Surah An-Nisa: The Quranic Foundation of Islamic Inheritance
The Divine Mathematics
Unlike most legal rulings in Islam which were derived through scholarly interpretation of the Sunnah and consensus (Ijma), the exact fractions of inheritance were dictated directly by Allah in Surah An-Nisa. Allah explicitly mentioned six different fractions: 1/2, 1/4, 1/8, 1/3, 2/3, and 1/6. This degree of Quranic specificity is unparalleled in any other legal system in the world.
Verse 11 — Children and Parents
يُوصِيكُمُ اللَّهُ فِي أَوْلَادِكُمْ ۖ لِلذَّكَرِ مِثْلُ حَظِّ الْأُنْثَيَيْنِ
"Allah instructs you concerning your children: for the male, what is equal to the share of two females. But if there are only daughters, two or more, for them is two thirds of what the deceased leaves. And if there is only one, for her is half." (4:11)
This verse establishes three key rules simultaneously: (1) the 2:1 ratio when sons and daughters coexist; (2) the 2/3 rule for two or more daughters; (3) the 1/2 rule for a single daughter when no son is present. The same verse continues to establish the 1/6 share for parents when children are present.
Verse 12 — Spouses and Uterine Siblings
Verse 12 of Surah An-Nisa is remarkable for its precision. It specifies the husband's share as 1/2 without children and 1/4 with children, then immediately specifies the wives' share as 1/4 without children and 1/8 with children. It continues to detail the shares of uterine (maternal half) siblings — 1/6 for one and 1/3 shared for two or more.
Verse 176 — The Case of Kalalah
The final verse of Surah An-Nisa (4:176) addresses a specific and important case: the kalalah — a person who dies leaving neither living parents nor direct descendants. In this scenario, siblings inherit. The verse details that full or consanguine brothers and sisters inherit as Asabah, while full sisters receive 1/2 (single) or 2/3 (multiple) when they inherit as fixed-share heirs.

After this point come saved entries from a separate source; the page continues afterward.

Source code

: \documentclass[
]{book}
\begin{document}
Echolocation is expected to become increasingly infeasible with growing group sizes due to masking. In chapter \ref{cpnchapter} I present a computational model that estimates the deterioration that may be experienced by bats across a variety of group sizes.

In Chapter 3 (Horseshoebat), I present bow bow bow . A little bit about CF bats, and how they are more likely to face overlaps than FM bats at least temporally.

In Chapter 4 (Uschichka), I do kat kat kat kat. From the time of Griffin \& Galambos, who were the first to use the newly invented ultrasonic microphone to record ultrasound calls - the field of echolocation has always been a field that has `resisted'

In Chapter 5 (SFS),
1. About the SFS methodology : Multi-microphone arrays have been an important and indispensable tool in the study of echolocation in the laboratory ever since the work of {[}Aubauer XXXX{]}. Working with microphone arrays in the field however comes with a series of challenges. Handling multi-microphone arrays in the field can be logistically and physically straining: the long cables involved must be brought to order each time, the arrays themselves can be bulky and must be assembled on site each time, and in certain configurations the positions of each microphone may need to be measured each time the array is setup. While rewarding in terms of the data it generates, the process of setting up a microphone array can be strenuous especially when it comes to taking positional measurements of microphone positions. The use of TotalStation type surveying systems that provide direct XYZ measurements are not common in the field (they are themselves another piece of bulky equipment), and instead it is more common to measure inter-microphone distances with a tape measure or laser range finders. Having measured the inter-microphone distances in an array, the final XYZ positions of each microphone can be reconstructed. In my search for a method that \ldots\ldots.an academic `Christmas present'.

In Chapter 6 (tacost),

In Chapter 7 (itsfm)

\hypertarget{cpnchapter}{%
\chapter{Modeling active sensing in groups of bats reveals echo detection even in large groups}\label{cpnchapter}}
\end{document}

Why the Quranic Specificity Matters
The extraordinary detail of these verses has profound theological significance. Allah said at the end of verse 11: "You know not which of them, whether your parents or your children, are nearest to you in benefit." By taking the calculation entirely out of human hands, Allah prevented precisely the kind of family injustice and financial manipulation that plagued pre-Islamic Arabian society — where women received nothing and wealth was accumulated only by the powerful.